As December 2012 approaches -- and with it the supposed end of the fabled Mayan Long Count calendar -- popular references to a Maya predicted doomsday will reach a crescendo. Recently at SFI, a small group gathered for a quieter and far more scholarly approach to understanding the early Maya.
The three-day SFI working group in August brought together experts in Maya archaeoastronomy to pursue questions central to both to astronomy and complex civilizations.
“With the rapid increase in archaeological knowledge about early Maya cities, their architecture and urban forms, new information from hieroglyphic decipherment, and recent advances in understanding ancient Maya iconography, the opportunity for new insights into the role of astronomy in the development of ancient Maya civilization could not be better,” says SFI President Jerry Sabloff, who participated in the meeting.
“This working group brought people in the field [of Mayan archaeology] together with accomplished archaeoastronomers,” says Maya iconographer and Washington University professor David Freidel, who organized the event. Participants exchanged data and met at SFI to discuss the significance of celestial worship in emerging, pre-classic Mayan cities.
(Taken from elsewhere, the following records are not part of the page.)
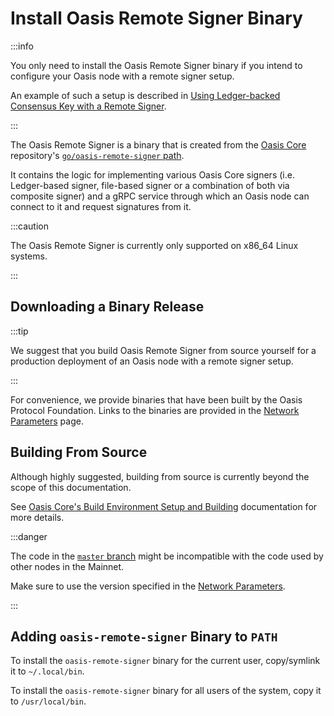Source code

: # Install Oasis Remote Signer Binary

:::info

You only need to install the Oasis Remote Signer binary if you intend to configure your Oasis node with a remote signer setup.

An example of such a setup is described in [Using Ledger-backed Consensus Key with a Remote Signer](using-ledger-backed-consensus-key-with-a-remote-signer.md).

:::

The Oasis Remote Signer is a binary that is created from the [Oasis Core](https://github.com/oasisprotocol/oasis-core) repository's [`go/oasis-remote-signer` path](https://github.com/oasisprotocol/oasis-core/tree/master/go/oasis-remote-signer).

It contains the logic for implementing various Oasis Core signers (i.e. Ledger-based signer, file-based signer or a combination of both via composite signer) and a gRPC service through which an Oasis node can connect to it and request signatures from it.

:::caution

The Oasis Remote Signer is currently only supported on x86_64 Linux systems.

:::

## Downloading a Binary Release

:::tip

We suggest that you build Oasis Remote Signer from source yourself for a production deployment of an Oasis node with a remote signer setup.

:::

For convenience, we provide binaries that have been built by the Oasis Protocol Foundation. Links to the binaries are provided in the [Network Parameters](../../mainnet/README.md) page.

## Building From Source

Although highly suggested, building from source is currently beyond the scope of this documentation.

See [Oasis Core's Build Environment Setup and Building](/core/development-setup/build-environment-setup-and-building) documentation for more details.

:::danger

The code in the [`master` branch](https://github.com/oasisprotocol/oasis-core/tree/master/) might be incompatible with the code used by other nodes in the Mainnet.

Make sure to use the version specified in the [Network Parameters](../../mainnet/README.md).

:::

## Adding `oasis-remote-signer` Binary to `PATH`

To install the `oasis-remote-signer` binary for the current user, copy/symlink it to `~/.local/bin`.

To install the `oasis-remote-signer` binary for all users of the system, copy it to `/usr/local/bin`.

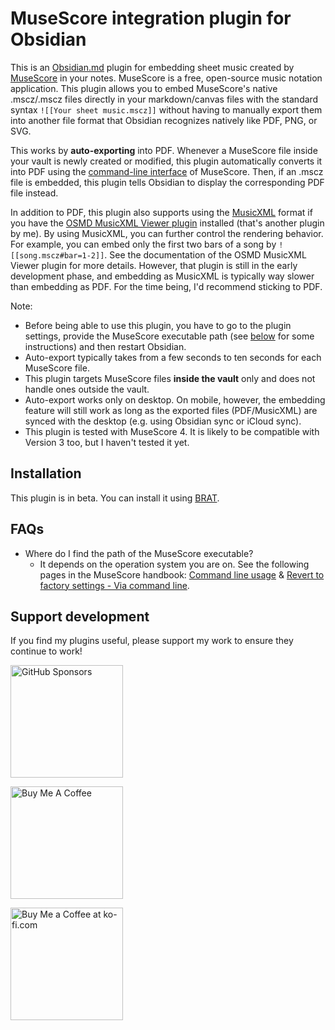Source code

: # MuseScore integration plugin for Obsidian

This is an [Obsidian.md](https://obsidian.md) plugin for embedding sheet music created by [MuseScore](https://musescore.org) in your notes.
MuseScore is a free, open-source music notation application. This plugin allows you to embed MuseScore's native .mscz/.mscz files directly in your markdown/canvas files with the standard syntax `![[Your sheet music.mscz]]` without having to manually export them into another file format that Obsidian recognizes natively like PDF, PNG, or SVG.

This works by **auto-exporting** into PDF. Whenever a MuseScore file inside your vault is newly created or modified, this plugin automatically converts it into PDF using the [command-line interface](https://musescore.org/en/handbook/4/command-line-usage) of MuseScore.
Then, if an .mscz file is embedded, this plugin tells Obsidian to display the corresponding PDF file instead.

In addition to PDF, this plugin also supports using the [MusicXML](https://www.musicxml.com) format if you have the [OSMD MusicXML Viewer plugin](https://github.com/RyotaUshio/obsidian-osmd-musicxml) installed (that's another plugin by me).
By using MusicXML, you can further control the rendering behavior. For example, you can embed only the first two bars of a song by `![[song.mscz#bar=1-2]]`. See the documentation of the OSMD MusicXML Viewer plugin for more details.
However, that plugin is still in the early development phase, and embedding as MusicXML is typically way slower than embedding as PDF. For the time being, I'd recommend sticking to PDF.

Note:

- Before being able to use this plugin, you have to go to the plugin settings, provide the MuseScore executable path (see [below](#faqs) for some instructions) and then restart Obsidian.
- Auto-export typically takes from a few seconds to ten seconds for each MuseScore file.
- This plugin targets MuseScore files **inside the vault** only and does not handle ones outside the vault.
- Auto-export works only on desktop. On mobile, however, the embedding feature will still work as long as the exported files (PDF/MusicXML) are synced with the desktop (e.g. using Obsidian sync or iCloud sync).
- This plugin is tested with MuseScore 4. It is likely to be compatible with Version 3 too, but I haven't tested it yet.

## Installation

This plugin is in beta. You can install it using [BRAT](https://github.com/TfTHacker/obsidian42-brat).

## FAQs

- Where do I find the path of the MuseScore executable?
  - It depends on the operation system you are on. See the following pages in the MuseScore handbook: [Command line usage](https://musescore.org/ja/node/329750) & [Revert to factory settings - Via command line](https://musescore.org/ja/%E3%83%8F%E3%83%B3%E3%83%89%E3%83%96%E3%83%83%E3%82%AF/revert-factory-settings#Via_command_line).

## Support development

If you find my plugins useful, please support my work to ensure they continue to work!

<a href="https://github.com/sponsors/RyotaUshio" target="_blank"><img src="https://img.shields.io/static/v1?label=Sponsor&message=%E2%9D%A4&logo=GitHub&color=%23fe8e86" alt="GitHub Sponsors" style="width: 180px; height:auto;"></a>

<a href="https://www.buymeacoffee.com/ryotaushio" target="_blank"><img src="https://cdn.buymeacoffee.com/buttons/v2/default-yellow.png" alt="Buy Me A Coffee" style="width: 180px; height:auto;"></a>

<a href='https://ko-fi.com/E1E6U7CJZ' target='_blank'><img height='36' style='border:0px; width: 180px; height:auto;' src='https://storage.ko-fi.com/cdn/kofi2.png?v=3' border='0' alt='Buy Me a Coffee at ko-fi.com' /></a>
The ancient Maya developed a complex society in the Central American rainforests starting around 800 BC. They flourished there until about AD 900 (although Maya civilization continued in neighboring regions until the 16th century Spanish Conquest). The sun was a major part of their cosmology, and the Mayans erected solar observatories that were central to both religious and political activities.
The SFI working group’s discussion focused on the origins of Maya solar cosmology, and on the architectural structures and early calendars used to tie religious ceremonies to civic gatherings.
With more than half of the world’s population now living in cities, says Freidel, it is more important than ever to understand the religion, politics, and economics of ancient urbanites.
“The Maya built and sustained an urban civilization in a rainforest environment for more than 2,000 years,” he says. “We modern civilizations have managed to almost completely destroy that rainforest in less than 50 years. We have a lot to learn from what the Maya did right.”